Plus surprenant, la Pologne, la Hongrie ou la République tchèque, trois pays dirigés par des majorités eurosceptiques, voire europhobes, qui violent une partie des valeurs européennes, notamment en refusant d’accueillir des réfugiés sur leur sol ou en s’affranchissant des règles de l’Etat de droit, n’ont pas profité du Brexit pour claquer la porte. Bien au contraire : ils attestent désormais de leur attachement à l’Union, combattant même fermement l’idée d’une Europe à plusieurs vitesses portée par Berlin et Paris. Non par brusque conversion europhile, mais par peur de perdre les avantages que leur procure l’UE, le budget européen leur versant notamment 4 % de leur PIB chaque année. La «déclaration de Rome» (et ce n’est pas un hasard) est d’une rare prudence sur ce point.

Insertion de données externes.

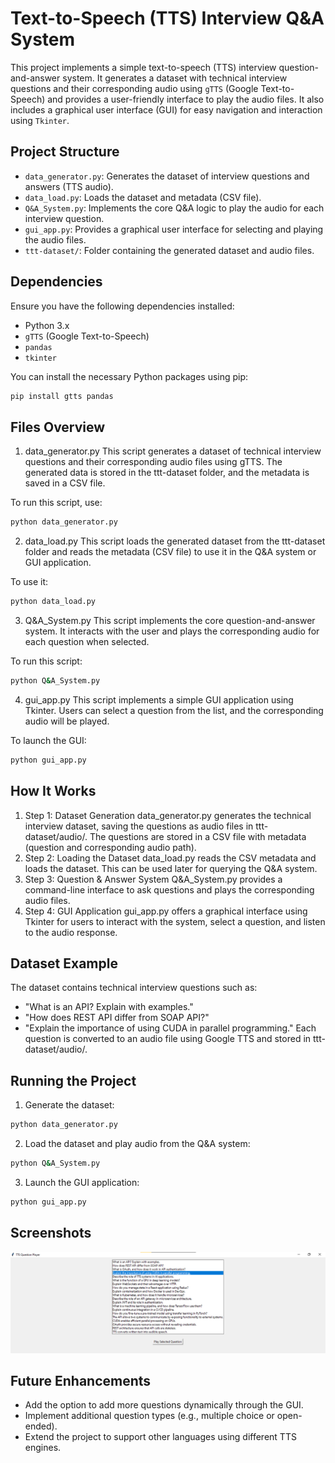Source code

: # Text-to-Speech (TTS) Interview Q&A System

This project implements a simple text-to-speech (TTS) interview question-and-answer system. It generates a dataset with technical interview questions and their corresponding audio using `gTTS` (Google Text-to-Speech) and provides a user-friendly interface to play the audio files. It also includes a graphical user interface (GUI) for easy navigation and interaction using `Tkinter`.

## Project Structure

- `data_generator.py`: Generates the dataset of interview questions and answers (TTS audio).
- `data_load.py`: Loads the dataset and metadata (CSV file).
- `Q&A_System.py`: Implements the core Q&A logic to play the audio for each interview question.
- `gui_app.py`: Provides a graphical user interface for selecting and playing the audio files.
- `ttt-dataset/`: Folder containing the generated dataset and audio files.

## Dependencies

Ensure you have the following dependencies installed:

- Python 3.x
- `gTTS` (Google Text-to-Speech)
- `pandas`
- `tkinter`

You can install the necessary Python packages using pip:

```bash
pip install gtts pandas
```

## Files Overview
1. data_generator.py
This script generates a dataset of technical interview questions and their corresponding audio files using gTTS. The generated data is stored in the ttt-dataset folder, and the metadata is saved in a CSV file.

To run this script, use:

```bash
python data_generator.py
```

2. data_load.py
This script loads the generated dataset from the ttt-dataset folder and reads the metadata (CSV file) to use it in the Q&A system or GUI application.

To use it:

```bash
python data_load.py
```


3. Q&A_System.py
This script implements the core question-and-answer system. It interacts with the user and plays the corresponding audio for each question when selected.

To run this script:

```bash
python Q&A_System.py
```

4. gui_app.py
This script implements a simple GUI application using Tkinter. Users can select a question from the list, and the corresponding audio will be played.

To launch the GUI:

```bash
python gui_app.py
```

## How It Works
1. Step 1: Dataset Generation
data_generator.py generates the technical interview dataset, saving the questions as audio files in ttt-dataset/audio/.
The questions are stored in a CSV file with metadata (question and corresponding audio path).
2. Step 2: Loading the Dataset
data_load.py reads the CSV metadata and loads the dataset. This can be used later for querying the Q&A system.
3. Step 3: Question & Answer System
Q&A_System.py provides a command-line interface to ask questions and plays the corresponding audio files.
4. Step 4: GUI Application
gui_app.py offers a graphical interface using Tkinter for users to interact with the system, select a question, and listen to the audio response.

## Dataset Example
The dataset contains technical interview questions such as:

- "What is an API? Explain with examples."
- "How does REST API differ from SOAP API?"
- "Explain the importance of using CUDA in parallel programming."
Each question is converted to an audio file using Google TTS and stored in ttt-dataset/audio/.

## Running the Project
1. Generate the dataset:
```bash
python data_generator.py
```

2. Load the dataset and play audio from the Q&A system:
```bash
python Q&A_System.py
```
3. Launch the GUI application:
```bash
python gui_app.py
```

## Screenshots
![Project Logo](view/view.png)


## Future Enhancements
- Add the option to add more questions dynamically through the GUI.
- Implement additional question types (e.g., multiple choice or open-ended).
- Extend the project to support other languages using different TTS engines.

Ainsi, la zone euro est à peine mentionnée alors qu’il y a urgence à la consolider, comme l’a souligné le Parlement européen en adoptant, en février, avec une forte opposition des députés d’Europe de l’Est, un rapport proposant la création d’un budget de la zone euro, d’un ministre des Finances et d’un Trésor européen. Les pays de l’Est craignent notamment que le budget de la zone euro absorbe à terme une partie du budget des Vingt-Sept. Ce qui est fort probable, les ressources budgétaires n’étant pas extensibles. Le problème est que, pour approfondir à dix-neuf, il faut passer par une modification des traités européens à l’unanimité des Vingt-Sept, ce qui paraît impossible, sauf épreuve de force entre les dix-neuf et les huit qui n’ont pas l’euro comme monnaie.

Celle-ci aura sans doute lieu un jour : le sommet de Versailles du 6 mars, qui a réuni les «grands» pays d’Europe de l’Ouest (Allemagne, Italie, France et Espagne), était en lui-même un avertissement. D’autant que beaucoup sont de plus en plus agacés par leurs homologues de l’Est qui considèrent que la solidarité est à sens unique : à Berlin, on ne fait pas mystère que le refus d’accueillir des réfugiés se paiera un jour. Autrement dit, l’Europe à plusieurs vitesses permettra de resserrer les rangs en marginalisant les «mauvais» élèves, ce que Varsovie ou Budapest ont parfaitement compris. Mais tant que la poussière des élections françaises et allemandes ne sera pas retombée et les équipes dirigeantes renouvelées, l’avenir de l’Union restera entre parenthèses.